From the moment we enter the theatre, hearing the haunting emo soundtrack (sound by Deanna Choi) and seeing a kitchen strewn with boxes (set by Jingjia Zhang), we enter a melancholy world of disruption and chaos.

The world as Beans knows it is coming to an end. Paradise Comics, her dad’s beloved comic book store, is closing. Plus, he’s been acting weird and sad. So what if she spends more time at the shop than at school? She’s an excellent student, but she has her priorities. Her mom Janie (Sarah Naomi Campbell) has a different take on cutting school, though, and is getting on her case. And her BFF Hannah (Maddie Bautista) is being more hyper than normal, dancing as fast as she can to cheer Beans up. And what has Hannah done to their science project diorama?!
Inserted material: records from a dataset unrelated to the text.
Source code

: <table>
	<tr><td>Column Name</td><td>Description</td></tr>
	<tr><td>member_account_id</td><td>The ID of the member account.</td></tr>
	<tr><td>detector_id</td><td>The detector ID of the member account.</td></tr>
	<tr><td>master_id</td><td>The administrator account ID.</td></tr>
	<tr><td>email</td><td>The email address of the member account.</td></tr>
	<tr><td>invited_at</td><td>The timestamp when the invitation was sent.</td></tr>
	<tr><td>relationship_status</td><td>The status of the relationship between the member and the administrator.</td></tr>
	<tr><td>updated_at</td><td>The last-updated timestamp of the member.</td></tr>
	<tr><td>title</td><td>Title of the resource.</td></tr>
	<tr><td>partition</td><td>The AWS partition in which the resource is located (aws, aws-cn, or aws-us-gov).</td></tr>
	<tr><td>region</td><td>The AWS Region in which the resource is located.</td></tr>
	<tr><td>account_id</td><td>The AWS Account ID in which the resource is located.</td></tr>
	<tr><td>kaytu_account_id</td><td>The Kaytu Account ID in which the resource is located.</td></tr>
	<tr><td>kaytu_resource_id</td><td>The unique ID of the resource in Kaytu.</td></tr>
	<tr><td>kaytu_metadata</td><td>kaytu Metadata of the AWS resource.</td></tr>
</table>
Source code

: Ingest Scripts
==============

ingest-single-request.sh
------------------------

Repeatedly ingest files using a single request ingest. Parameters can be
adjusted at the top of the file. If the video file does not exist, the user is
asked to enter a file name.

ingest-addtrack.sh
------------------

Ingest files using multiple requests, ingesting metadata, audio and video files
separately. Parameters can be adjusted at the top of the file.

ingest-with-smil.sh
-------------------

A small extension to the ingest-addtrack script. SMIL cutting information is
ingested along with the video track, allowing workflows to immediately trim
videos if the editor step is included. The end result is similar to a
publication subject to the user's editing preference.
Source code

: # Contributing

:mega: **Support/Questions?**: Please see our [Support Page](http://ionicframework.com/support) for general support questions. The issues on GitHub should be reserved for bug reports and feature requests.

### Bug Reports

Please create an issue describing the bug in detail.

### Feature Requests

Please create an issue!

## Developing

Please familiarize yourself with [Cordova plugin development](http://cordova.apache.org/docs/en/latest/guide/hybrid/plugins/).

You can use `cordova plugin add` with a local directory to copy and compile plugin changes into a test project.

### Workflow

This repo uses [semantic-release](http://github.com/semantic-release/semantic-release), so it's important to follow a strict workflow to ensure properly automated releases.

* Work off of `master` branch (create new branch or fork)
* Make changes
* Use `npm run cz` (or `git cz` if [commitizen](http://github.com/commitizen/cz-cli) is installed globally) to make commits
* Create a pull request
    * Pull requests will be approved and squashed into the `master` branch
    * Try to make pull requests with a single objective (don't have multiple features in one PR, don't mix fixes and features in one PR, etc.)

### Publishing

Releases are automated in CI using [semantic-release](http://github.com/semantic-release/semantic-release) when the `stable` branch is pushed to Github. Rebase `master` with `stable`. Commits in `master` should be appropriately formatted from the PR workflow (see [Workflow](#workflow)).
Really lovely work from the cast on this story of family, friendship, heartbreak and devastating change. Tsang brings a dark edge to the whip smart, academically serious and sharp-witted Beans; a science nerd who shares her dad’s love of comic books, she’s caught in the middle of her parents’ troubled marriage and her dad’s impending store closure. Ross is a gentle, laid back, cool dad as George; in some ways still a boy himself, having to say goodbye to his store – representing years of his life, work and passion – has set him adrift. Ross also gives a comic turn as Marvin, the affable and awkward storage company guy who arrives to cart off all the boxes; a comic book aficionado himself, he knows George and and the shop, and provides some surprising insight.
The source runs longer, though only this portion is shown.